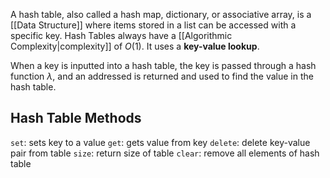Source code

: A hash table, also called a hash map, dictionary, or associative array, is a [[Data Structure]] where items stored in a list can be accessed with a specific key. Hash Tables always have a [[Algorithmic Complexity|complexity]] of $O(1)$. It uses a **key-value lookup**.

When a key is inputted into a hash table, the key is passed through a hash function $\lambda$, and an addressed is returned and used to find the value in the hash table.
## Hash Table Methods
`set`: sets key to a value
`get`: gets value from key
`delete`: delete key-value pair from table
`size`: return size of table
`clear`: remove all elements of hash table
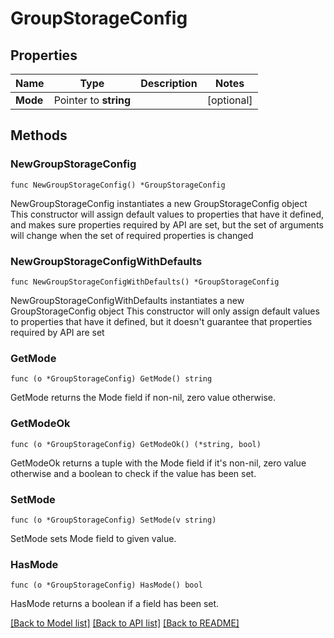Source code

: # GroupStorageConfig

## Properties

Name | Type | Description | Notes
------------ | ------------- | ------------- | -------------
**Mode** | Pointer to **string** |  | [optional] 

## Methods

### NewGroupStorageConfig

`func NewGroupStorageConfig() *GroupStorageConfig`

NewGroupStorageConfig instantiates a new GroupStorageConfig object
This constructor will assign default values to properties that have it defined,
and makes sure properties required by API are set, but the set of arguments
will change when the set of required properties is changed

### NewGroupStorageConfigWithDefaults

`func NewGroupStorageConfigWithDefaults() *GroupStorageConfig`

NewGroupStorageConfigWithDefaults instantiates a new GroupStorageConfig object
This constructor will only assign default values to properties that have it defined,
but it doesn't guarantee that properties required by API are set

### GetMode

`func (o *GroupStorageConfig) GetMode() string`

GetMode returns the Mode field if non-nil, zero value otherwise.

### GetModeOk

`func (o *GroupStorageConfig) GetModeOk() (*string, bool)`

GetModeOk returns a tuple with the Mode field if it's non-nil, zero value otherwise
and a boolean to check if the value has been set.

### SetMode

`func (o *GroupStorageConfig) SetMode(v string)`

SetMode sets Mode field to given value.

### HasMode

`func (o *GroupStorageConfig) HasMode() bool`

HasMode returns a boolean if a field has been set.

[[Back to Model list]](../README.md#documentation-for-models) [[Back to API list]](../README.md#documentation-for-api-endpoints) [[Back to README]](../README.md)


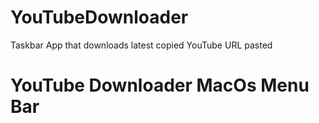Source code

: # YouTubeDownloader
Taskbar App that downloads latest copied YouTube URL pasted
<h1> YouTube Downloader MacOs Menu Bar<h1/>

- - -

Gather up, from the records above, each line where the word "otherwise" appears.

GetMode returns the Mode field if non-nil, zero value otherwise.
GetModeOk returns a tuple with the Mode field if it's non-nil, zero value otherwise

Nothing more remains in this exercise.